A LM317 in current limiting mode is my go to solution for this and easily junk-boxable. I would never use a resistor for a high power LED unless I heavily derate it. Assuming you don't mind the inefficiency. Just a lm317 and a 1.2 ohm resistor will do for a one amp current limited supply.
Use your lab power supply in constant current mode set to one amp to test what voltage it is roughly going to use for that too see what size heat sink you will need for the LM317. (Vin - Voltage shown on power supply)*1Amp gives the watts that the LM317 will dissipate, which won't be that much heat sinking needed relative to what your LED will need anyway.
Thanks, so hooking up my 12v to LM317/1.2ohm and straight to my LED will be all?
And I kind-of blew my only bench power supply 4 months ago, it was a nice astron 15 amp 34 volt analog one, but I blew it trying to charge a 150F supercap and scrapped it for parts.

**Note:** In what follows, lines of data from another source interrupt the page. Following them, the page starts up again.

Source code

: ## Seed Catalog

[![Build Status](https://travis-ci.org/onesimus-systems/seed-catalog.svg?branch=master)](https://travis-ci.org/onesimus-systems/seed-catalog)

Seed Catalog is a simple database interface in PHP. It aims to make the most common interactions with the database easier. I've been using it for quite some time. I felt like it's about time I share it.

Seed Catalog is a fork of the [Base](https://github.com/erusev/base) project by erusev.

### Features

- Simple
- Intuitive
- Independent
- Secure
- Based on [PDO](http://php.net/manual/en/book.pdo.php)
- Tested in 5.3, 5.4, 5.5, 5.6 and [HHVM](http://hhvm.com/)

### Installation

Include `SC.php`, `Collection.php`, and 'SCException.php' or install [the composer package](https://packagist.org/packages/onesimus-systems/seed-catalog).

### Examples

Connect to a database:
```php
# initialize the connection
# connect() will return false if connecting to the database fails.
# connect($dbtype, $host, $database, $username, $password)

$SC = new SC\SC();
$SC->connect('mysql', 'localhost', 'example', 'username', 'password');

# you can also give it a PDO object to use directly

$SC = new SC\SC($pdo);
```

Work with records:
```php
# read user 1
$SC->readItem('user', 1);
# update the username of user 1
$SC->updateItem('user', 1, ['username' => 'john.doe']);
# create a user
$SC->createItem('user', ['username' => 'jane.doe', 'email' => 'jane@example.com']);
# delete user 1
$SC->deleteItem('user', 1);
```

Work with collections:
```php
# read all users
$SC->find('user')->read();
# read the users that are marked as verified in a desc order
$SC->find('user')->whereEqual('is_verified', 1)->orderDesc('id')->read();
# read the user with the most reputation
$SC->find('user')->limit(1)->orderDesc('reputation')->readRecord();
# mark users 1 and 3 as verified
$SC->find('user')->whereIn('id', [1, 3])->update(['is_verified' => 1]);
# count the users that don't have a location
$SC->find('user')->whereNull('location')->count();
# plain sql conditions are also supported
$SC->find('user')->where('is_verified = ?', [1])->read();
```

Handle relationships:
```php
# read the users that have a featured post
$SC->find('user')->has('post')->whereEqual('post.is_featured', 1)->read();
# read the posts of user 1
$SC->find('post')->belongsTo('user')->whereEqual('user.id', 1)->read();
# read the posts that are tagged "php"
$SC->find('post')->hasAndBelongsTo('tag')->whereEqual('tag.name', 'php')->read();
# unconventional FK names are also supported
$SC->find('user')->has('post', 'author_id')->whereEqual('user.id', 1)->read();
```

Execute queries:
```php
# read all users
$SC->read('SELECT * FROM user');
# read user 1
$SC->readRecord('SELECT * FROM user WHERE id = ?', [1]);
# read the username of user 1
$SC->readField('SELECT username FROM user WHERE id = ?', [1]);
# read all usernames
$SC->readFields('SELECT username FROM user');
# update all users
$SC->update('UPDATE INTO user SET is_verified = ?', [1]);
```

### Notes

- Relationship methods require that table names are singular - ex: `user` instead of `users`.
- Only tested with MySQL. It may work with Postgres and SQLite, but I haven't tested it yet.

Yes, hook it up in the 'current limiting' configuration as shown in the data sheet. You can use a multimeter to measure how it is working. just measure the voltage across the led while it is lit to see what voltage it is getting or the voltage accross the resistor as in, hook your voltmeter leads to each side of the resistor withe the led on and current = voltage shown/reistor value. I recommend using the voltage method rather than directly using the amps feature of your multimeter because it won't blow your meter (well, just its fuse if it's a well designed meter) if you accidentally wire it up incorrectly.
If you happen to be reading laser/led forums and see people complain that the lm317 configuration "wastes power" because it has a resistor in it, ignore that. it's complete rubbish and somehow gets repeated a lot and people end up with convoluted and worse supplies that waste the same power and wonder why their expensive laser LEDs burn out. A current limiting linear supply will pass as much power as is needed to get the desired current, if some is dissipated in the resistor it just means the regulator will dissipate exactly that much less to make up the difference. If anything you improve things by split the heating between a resistor and a lm317. for you, 1 amps through 1.2 ohms = 1.2 volts, power = volts * amps so your resistor will dissipate 1.2 watts. If you don't have a power resistor, you can just use multiple resistors in parallel, as in, 3 3.6 ohm 1/2 watt resistors in parallel or 5 1/4 watt 6 ohm ones. That is very conservative, when splitting resistors you can actually dissipate a lot more power than simply summing the wattages because the resistors are separate from each other and have more surface area for air to flow between them. If they are not getting too hot to touch, you are okay.
I am surprised you were able to blow your bench power supply, good ones are designed to be bulletproof. Actually it looks like the astron are not lab grade power supplies, but meant to power RF and audio equipment so a different beast that won't have the protections of a lab supply and shouldn't be used for experimenting.
You can probably use its case/meters/transformer to make a traditional kit lab supply with your extra LM317s.